> **About this task**
Using the records below, repeat exactly the lines from the one holding "### Detailed Evaluation Notes" through the one holding "두 개의 빈 배열은 내용물은", both ends included, and no others.

#### Provided records

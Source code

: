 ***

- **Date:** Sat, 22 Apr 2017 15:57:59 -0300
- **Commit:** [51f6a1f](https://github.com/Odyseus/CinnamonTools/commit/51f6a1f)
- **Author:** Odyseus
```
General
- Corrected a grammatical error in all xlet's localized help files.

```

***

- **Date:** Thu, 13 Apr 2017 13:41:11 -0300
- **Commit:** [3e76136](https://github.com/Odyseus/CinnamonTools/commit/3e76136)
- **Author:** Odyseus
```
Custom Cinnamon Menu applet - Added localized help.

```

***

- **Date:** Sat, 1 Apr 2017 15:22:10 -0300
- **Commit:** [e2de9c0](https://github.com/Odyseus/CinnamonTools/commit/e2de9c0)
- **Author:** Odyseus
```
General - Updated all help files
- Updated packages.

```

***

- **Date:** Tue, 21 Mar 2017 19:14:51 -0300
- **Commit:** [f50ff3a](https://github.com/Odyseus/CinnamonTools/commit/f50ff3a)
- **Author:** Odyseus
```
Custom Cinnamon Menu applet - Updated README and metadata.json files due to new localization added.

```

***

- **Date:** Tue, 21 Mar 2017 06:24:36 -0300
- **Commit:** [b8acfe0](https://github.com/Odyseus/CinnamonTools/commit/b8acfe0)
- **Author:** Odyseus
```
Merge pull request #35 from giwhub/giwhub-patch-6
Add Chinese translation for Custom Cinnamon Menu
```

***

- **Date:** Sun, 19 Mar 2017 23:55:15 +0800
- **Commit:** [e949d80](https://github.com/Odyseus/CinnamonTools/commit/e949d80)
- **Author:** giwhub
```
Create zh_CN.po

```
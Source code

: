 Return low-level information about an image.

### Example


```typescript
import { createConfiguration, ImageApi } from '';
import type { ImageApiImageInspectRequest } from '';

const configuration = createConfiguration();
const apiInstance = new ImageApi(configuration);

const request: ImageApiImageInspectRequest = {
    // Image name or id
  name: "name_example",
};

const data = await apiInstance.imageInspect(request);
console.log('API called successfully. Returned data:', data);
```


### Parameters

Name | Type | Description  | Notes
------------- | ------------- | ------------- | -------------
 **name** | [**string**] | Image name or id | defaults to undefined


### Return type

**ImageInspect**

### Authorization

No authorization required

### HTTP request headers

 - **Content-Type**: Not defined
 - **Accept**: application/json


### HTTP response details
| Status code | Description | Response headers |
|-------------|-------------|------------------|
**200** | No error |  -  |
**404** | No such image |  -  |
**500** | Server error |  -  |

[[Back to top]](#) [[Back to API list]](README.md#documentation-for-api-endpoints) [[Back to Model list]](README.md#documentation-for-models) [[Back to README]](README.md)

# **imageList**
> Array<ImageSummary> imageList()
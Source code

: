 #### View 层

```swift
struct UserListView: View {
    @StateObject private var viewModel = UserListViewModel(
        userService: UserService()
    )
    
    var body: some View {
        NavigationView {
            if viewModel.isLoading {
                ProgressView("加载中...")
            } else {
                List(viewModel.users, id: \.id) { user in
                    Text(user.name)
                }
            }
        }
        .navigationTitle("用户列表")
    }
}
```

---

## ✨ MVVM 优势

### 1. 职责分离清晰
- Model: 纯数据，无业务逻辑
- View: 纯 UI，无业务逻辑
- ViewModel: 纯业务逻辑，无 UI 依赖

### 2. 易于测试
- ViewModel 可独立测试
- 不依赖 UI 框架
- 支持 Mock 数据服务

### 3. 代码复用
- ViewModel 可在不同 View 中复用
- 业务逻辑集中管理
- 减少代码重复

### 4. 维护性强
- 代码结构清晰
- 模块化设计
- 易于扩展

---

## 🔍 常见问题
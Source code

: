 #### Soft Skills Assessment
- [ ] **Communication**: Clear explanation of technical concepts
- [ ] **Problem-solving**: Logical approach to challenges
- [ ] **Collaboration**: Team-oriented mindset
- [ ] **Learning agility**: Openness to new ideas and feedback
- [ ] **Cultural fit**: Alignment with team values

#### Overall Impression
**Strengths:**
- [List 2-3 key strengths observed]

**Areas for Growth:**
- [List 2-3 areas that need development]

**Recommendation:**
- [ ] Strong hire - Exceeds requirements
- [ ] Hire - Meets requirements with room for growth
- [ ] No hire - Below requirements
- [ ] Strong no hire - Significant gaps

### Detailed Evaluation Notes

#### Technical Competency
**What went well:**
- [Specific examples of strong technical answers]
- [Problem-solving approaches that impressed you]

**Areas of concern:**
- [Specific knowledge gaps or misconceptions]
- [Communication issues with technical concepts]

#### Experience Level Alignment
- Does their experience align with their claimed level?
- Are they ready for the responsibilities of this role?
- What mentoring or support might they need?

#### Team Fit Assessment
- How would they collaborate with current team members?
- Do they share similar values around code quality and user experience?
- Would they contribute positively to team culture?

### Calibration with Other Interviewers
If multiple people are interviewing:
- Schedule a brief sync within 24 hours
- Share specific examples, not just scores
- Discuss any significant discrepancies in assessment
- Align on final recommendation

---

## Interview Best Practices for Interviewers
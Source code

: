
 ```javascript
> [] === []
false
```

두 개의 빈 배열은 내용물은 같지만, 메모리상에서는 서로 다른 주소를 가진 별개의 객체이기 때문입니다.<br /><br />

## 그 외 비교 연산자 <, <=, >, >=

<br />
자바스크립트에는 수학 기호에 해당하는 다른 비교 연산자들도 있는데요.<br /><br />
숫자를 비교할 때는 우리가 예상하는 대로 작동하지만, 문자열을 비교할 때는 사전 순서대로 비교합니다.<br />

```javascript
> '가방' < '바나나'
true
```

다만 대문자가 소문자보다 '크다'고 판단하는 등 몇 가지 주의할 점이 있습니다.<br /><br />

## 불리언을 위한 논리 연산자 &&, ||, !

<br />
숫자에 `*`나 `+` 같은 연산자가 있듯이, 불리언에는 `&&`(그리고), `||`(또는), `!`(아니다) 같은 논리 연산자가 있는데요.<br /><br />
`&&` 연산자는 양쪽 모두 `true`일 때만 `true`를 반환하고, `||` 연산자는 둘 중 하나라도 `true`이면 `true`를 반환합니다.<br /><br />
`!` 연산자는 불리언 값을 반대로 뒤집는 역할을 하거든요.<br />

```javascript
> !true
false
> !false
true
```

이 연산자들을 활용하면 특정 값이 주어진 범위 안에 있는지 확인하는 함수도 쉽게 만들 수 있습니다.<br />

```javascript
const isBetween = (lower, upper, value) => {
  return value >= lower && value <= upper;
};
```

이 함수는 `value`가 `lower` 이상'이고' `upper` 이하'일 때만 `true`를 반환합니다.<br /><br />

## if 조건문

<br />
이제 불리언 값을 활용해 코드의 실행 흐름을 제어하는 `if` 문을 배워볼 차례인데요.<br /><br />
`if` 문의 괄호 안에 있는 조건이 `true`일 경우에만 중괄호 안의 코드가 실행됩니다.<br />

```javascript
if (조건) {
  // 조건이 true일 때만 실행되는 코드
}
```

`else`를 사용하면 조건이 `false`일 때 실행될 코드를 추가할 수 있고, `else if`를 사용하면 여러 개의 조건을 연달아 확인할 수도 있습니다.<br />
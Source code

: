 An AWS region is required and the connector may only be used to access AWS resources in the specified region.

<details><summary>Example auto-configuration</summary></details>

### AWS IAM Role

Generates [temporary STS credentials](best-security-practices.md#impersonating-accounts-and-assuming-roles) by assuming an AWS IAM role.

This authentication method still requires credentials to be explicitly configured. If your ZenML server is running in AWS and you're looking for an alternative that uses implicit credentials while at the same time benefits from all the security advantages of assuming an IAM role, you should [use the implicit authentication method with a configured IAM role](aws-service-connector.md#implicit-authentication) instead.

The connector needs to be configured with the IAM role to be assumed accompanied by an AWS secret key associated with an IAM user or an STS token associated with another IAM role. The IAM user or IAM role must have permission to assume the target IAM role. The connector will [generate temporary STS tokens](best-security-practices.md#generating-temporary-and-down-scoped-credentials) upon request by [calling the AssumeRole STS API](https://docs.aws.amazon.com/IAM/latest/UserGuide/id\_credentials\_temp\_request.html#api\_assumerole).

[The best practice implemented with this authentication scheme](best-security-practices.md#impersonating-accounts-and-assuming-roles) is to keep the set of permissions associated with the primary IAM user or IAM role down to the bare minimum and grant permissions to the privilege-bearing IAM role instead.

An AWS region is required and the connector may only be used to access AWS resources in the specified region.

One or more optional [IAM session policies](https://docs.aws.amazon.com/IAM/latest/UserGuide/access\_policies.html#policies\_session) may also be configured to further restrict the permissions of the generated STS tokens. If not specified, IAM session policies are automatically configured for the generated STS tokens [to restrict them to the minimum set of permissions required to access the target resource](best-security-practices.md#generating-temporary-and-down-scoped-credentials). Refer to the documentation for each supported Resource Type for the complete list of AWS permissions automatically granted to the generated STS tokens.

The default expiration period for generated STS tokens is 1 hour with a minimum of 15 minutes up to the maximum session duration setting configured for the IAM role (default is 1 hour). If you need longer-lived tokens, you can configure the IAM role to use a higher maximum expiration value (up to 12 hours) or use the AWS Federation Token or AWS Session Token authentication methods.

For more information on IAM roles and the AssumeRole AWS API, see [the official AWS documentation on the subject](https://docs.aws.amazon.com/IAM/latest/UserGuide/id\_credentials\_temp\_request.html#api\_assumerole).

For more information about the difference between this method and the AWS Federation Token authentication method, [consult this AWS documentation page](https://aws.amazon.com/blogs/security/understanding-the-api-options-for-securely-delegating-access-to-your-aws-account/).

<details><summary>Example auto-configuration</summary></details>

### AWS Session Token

########

> **Finished exercise**
### Detailed Evaluation Notes

#### Technical Competency
**What went well:**
- [Specific examples of strong technical answers]
- [Problem-solving approaches that impressed you]

**Areas of concern:**
- [Specific knowledge gaps or misconceptions]
- [Communication issues with technical concepts]

#### Experience Level Alignment
- Does their experience align with their claimed level?
- Are they ready for the responsibilities of this role?
- What mentoring or support might they need?

#### Team Fit Assessment
- How would they collaborate with current team members?
- Do they share similar values around code quality and user experience?
- Would they contribute positively to team culture?

### Calibration with Other Interviewers
If multiple people are interviewing:
- Schedule a brief sync within 24 hours
- Share specific examples, not just scores
- Discuss any significant discrepancies in assessment
- Align on final recommendation

---

## Interview Best Practices for Interviewers
Source code

:
 ```javascript
> [] === []
false
```

두 개의 빈 배열은 내용물은 같지만, 메모리상에서는 서로 다른 주소를 가진 별개의 객체이기 때문입니다.<br /><br />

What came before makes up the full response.